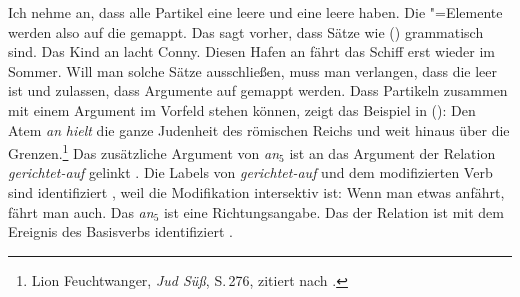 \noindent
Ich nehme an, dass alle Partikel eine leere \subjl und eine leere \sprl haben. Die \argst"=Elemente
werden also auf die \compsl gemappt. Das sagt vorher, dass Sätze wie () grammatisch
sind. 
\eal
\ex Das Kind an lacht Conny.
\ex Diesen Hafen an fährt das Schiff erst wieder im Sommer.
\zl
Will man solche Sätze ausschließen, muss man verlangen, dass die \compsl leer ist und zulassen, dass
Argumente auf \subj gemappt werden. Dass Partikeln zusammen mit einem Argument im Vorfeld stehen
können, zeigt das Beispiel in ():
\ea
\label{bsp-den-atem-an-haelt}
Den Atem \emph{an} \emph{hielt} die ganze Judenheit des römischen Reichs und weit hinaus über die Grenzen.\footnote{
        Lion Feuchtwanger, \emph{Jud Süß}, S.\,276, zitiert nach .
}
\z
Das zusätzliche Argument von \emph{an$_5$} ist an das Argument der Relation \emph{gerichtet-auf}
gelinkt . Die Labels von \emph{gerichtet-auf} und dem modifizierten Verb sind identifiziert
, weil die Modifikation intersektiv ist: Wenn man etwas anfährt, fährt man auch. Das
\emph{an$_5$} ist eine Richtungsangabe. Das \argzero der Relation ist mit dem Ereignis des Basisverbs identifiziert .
************
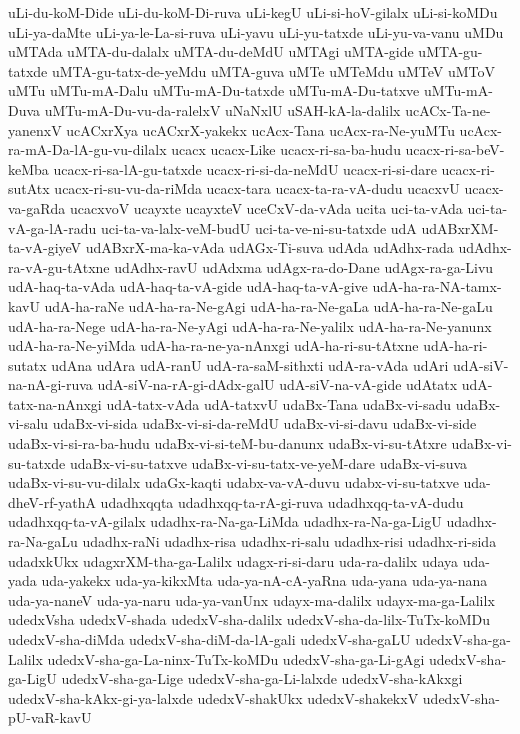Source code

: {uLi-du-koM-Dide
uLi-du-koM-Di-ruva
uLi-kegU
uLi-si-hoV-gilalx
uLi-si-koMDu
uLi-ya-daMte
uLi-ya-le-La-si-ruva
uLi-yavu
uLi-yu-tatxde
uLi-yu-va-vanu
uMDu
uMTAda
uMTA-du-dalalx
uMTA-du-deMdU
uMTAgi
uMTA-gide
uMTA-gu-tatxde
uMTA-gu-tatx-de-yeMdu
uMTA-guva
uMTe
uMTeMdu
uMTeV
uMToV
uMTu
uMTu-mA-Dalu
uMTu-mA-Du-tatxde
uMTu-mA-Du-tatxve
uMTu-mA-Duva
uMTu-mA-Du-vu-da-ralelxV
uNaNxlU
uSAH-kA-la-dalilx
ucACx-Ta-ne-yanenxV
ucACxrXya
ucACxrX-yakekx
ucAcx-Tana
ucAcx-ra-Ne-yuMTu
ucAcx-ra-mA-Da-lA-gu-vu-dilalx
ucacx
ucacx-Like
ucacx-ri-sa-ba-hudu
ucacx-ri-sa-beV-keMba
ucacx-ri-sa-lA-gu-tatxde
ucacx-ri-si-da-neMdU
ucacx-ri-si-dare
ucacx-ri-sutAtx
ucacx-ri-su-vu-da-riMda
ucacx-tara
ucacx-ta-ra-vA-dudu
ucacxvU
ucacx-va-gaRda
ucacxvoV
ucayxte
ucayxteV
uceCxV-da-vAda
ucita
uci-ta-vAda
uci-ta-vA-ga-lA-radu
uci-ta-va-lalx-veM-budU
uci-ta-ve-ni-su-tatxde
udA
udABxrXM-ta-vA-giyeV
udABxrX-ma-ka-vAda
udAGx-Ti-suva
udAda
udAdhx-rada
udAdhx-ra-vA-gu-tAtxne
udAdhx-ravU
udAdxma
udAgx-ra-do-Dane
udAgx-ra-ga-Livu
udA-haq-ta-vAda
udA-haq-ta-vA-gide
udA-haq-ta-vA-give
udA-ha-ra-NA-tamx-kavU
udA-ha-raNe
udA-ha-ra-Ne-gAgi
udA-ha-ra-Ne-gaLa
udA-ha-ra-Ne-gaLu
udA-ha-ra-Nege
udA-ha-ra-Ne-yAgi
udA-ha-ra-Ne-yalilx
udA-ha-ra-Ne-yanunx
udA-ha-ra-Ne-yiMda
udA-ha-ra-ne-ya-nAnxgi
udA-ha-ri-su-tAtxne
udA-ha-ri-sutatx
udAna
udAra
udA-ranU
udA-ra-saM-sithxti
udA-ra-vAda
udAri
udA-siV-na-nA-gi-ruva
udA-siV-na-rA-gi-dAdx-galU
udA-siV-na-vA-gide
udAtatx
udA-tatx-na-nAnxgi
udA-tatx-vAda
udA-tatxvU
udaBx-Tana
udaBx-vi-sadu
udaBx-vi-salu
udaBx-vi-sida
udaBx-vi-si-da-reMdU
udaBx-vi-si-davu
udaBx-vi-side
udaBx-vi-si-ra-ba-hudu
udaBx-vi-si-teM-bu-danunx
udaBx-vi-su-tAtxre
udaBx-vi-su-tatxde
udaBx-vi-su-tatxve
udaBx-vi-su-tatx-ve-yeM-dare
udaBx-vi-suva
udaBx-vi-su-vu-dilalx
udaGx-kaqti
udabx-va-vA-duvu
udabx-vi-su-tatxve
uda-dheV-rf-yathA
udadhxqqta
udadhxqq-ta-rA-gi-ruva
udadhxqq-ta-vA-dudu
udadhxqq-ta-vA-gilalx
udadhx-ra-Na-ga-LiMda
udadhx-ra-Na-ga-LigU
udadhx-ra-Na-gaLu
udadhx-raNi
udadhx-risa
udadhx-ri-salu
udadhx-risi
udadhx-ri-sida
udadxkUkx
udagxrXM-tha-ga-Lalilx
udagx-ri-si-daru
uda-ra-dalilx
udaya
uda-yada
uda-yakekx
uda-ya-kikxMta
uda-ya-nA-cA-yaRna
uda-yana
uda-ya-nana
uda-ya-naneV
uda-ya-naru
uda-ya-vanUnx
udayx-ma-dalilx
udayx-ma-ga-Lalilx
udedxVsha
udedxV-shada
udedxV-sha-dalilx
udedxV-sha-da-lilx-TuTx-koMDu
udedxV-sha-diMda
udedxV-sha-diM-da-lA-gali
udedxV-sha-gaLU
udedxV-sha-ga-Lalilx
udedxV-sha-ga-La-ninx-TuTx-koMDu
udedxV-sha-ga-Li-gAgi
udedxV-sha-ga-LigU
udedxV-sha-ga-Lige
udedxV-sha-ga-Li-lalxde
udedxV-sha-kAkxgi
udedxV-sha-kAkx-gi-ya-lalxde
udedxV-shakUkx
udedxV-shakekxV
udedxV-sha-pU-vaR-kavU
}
************
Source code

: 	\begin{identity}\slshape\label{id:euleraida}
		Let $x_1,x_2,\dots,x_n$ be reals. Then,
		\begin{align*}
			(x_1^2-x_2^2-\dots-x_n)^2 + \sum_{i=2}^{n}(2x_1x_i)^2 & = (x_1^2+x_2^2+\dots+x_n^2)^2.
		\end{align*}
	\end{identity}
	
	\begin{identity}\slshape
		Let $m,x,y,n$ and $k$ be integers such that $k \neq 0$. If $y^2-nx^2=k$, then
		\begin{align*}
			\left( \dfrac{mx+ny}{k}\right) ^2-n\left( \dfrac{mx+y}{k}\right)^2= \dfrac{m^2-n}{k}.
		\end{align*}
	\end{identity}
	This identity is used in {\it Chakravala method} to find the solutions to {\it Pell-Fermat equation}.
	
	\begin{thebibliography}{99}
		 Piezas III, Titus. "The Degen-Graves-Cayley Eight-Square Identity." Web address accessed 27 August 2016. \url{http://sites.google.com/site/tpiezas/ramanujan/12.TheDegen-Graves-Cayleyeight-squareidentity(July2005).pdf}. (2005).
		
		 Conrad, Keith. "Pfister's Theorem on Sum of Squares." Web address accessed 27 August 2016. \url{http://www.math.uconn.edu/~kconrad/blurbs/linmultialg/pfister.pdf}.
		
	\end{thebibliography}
************
* [Work instructions]: Show the lines of the records that contain the word "kavU".

* [Completed exercise]:
udA-ha-ra-NA-tamx-kavU
udedxV-sha-pU-vaR-kavU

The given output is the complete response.